▶ _What the task asks_: Character for character, give back every line below.

▶ _Exercise material_:

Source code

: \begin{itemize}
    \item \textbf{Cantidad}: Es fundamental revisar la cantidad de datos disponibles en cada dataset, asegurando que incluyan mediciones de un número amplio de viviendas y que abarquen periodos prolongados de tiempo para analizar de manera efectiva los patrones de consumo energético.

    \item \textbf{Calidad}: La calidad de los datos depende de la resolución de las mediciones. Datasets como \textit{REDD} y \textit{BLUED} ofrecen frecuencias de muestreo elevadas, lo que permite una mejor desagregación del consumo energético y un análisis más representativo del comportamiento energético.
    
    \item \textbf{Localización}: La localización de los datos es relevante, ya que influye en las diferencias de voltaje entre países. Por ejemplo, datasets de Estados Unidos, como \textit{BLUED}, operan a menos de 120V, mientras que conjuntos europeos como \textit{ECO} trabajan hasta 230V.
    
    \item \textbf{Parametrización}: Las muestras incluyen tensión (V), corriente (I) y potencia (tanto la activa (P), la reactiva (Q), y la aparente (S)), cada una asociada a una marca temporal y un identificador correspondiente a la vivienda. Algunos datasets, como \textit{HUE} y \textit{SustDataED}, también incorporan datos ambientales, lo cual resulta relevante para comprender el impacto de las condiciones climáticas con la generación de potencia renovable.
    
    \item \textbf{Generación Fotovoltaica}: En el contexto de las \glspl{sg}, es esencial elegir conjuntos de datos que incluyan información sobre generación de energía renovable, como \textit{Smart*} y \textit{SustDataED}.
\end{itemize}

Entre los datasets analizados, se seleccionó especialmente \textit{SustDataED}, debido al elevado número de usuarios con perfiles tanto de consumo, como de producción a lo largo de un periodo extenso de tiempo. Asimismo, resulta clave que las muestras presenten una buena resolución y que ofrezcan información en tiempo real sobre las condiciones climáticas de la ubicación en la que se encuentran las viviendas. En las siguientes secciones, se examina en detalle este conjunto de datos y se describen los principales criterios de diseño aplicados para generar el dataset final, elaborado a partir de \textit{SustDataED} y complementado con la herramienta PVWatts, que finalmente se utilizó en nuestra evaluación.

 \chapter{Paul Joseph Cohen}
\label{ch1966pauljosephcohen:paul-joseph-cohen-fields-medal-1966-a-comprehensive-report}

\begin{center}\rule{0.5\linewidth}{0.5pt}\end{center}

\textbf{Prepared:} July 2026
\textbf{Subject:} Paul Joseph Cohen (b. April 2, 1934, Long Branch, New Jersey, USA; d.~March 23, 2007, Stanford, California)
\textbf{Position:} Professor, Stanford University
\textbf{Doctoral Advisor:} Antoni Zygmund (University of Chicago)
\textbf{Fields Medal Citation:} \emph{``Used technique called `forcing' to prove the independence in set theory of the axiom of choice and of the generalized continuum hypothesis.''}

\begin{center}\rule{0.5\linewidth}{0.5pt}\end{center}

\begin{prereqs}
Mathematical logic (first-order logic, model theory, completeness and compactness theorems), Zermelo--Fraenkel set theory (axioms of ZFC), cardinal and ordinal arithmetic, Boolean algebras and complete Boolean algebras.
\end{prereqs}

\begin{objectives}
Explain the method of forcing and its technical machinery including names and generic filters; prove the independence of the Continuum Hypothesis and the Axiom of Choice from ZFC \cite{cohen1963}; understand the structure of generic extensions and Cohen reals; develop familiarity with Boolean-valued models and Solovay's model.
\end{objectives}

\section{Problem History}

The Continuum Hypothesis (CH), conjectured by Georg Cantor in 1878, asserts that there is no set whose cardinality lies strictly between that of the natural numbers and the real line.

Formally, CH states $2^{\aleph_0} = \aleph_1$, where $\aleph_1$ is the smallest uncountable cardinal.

▶ _Exercise solution_:
Source code

: \begin{itemize}
    \item \textbf{Cantidad}: Es fundamental revisar la cantidad de datos disponibles en cada dataset, asegurando que incluyan mediciones de un número amplio de viviendas y que abarquen periodos prolongados de tiempo para analizar de manera efectiva los patrones de consumo energético.

    \item \textbf{Calidad}: La calidad de los datos depende de la resolución de las mediciones. Datasets como \textit{REDD} y \textit{BLUED} ofrecen frecuencias de muestreo elevadas, lo que permite una mejor desagregación del consumo energético y un análisis más representativo del comportamiento energético.
    
    \item \textbf{Localización}: La localización de los datos es relevante, ya que influye en las diferencias de voltaje entre países. Por ejemplo, datasets de Estados Unidos, como \textit{BLUED}, operan a menos de 120V, mientras que conjuntos europeos como \textit{ECO} trabajan hasta 230V.
    
    \item \textbf{Parametrización}: Las muestras incluyen tensión (V), corriente (I) y potencia (tanto la activa (P), la reactiva (Q), y la aparente (S)), cada una asociada a una marca temporal y un identificador correspondiente a la vivienda. Algunos datasets, como \textit{HUE} y \textit{SustDataED}, también incorporan datos ambientales, lo cual resulta relevante para comprender el impacto de las condiciones climáticas con la generación de potencia renovable.
    
    \item \textbf{Generación Fotovoltaica}: En el contexto de las \glspl{sg}, es esencial elegir conjuntos de datos que incluyan información sobre generación de energía renovable, como \textit{Smart*} y \textit{SustDataED}.
\end{itemize}

Entre los datasets analizados, se seleccionó especialmente \textit{SustDataED}, debido al elevado número de usuarios con perfiles tanto de consumo, como de producción a lo largo de un periodo extenso de tiempo. Asimismo, resulta clave que las muestras presenten una buena resolución y que ofrezcan información en tiempo real sobre las condiciones climáticas de la ubicación en la que se encuentran las viviendas. En las siguientes secciones, se examina en detalle este conjunto de datos y se describen los principales criterios de diseño aplicados para generar el dataset final, elaborado a partir de \textit{SustDataED} y complementado con la herramienta PVWatts, que finalmente se utilizó en nuestra evaluación.

 \chapter{Paul Joseph Cohen}
\label{ch1966pauljosephcohen:paul-joseph-cohen-fields-medal-1966-a-comprehensive-report}

\begin{center}\rule{0.5\linewidth}{0.5pt}\end{center}

\textbf{Prepared:} July 2026
\textbf{Subject:} Paul Joseph Cohen (b. April 2, 1934, Long Branch, New Jersey, USA; d.~March 23, 2007, Stanford, California)
\textbf{Position:} Professor, Stanford University
\textbf{Doctoral Advisor:} Antoni Zygmund (University of Chicago)
\textbf{Fields Medal Citation:} \emph{``Used technique called `forcing' to prove the independence in set theory of the axiom of choice and of the generalized continuum hypothesis.''}

\begin{center}\rule{0.5\linewidth}{0.5pt}\end{center}

\begin{prereqs}
Mathematical logic (first-order logic, model theory, completeness and compactness theorems), Zermelo--Fraenkel set theory (axioms of ZFC), cardinal and ordinal arithmetic, Boolean algebras and complete Boolean algebras.
\end{prereqs}

\begin{objectives}
Explain the method of forcing and its technical machinery including names and generic filters; prove the independence of the Continuum Hypothesis and the Axiom of Choice from ZFC \cite{cohen1963}; understand the structure of generic extensions and Cohen reals; develop familiarity with Boolean-valued models and Solovay's model.
\end{objectives}

\section{Problem History}

The Continuum Hypothesis (CH), conjectured by Georg Cantor in 1878, asserts that there is no set whose cardinality lies strictly between that of the natural numbers and the real line.

Formally, CH states $2^{\aleph_0} = \aleph_1$, where $\aleph_1$ is the smallest uncountable cardinal.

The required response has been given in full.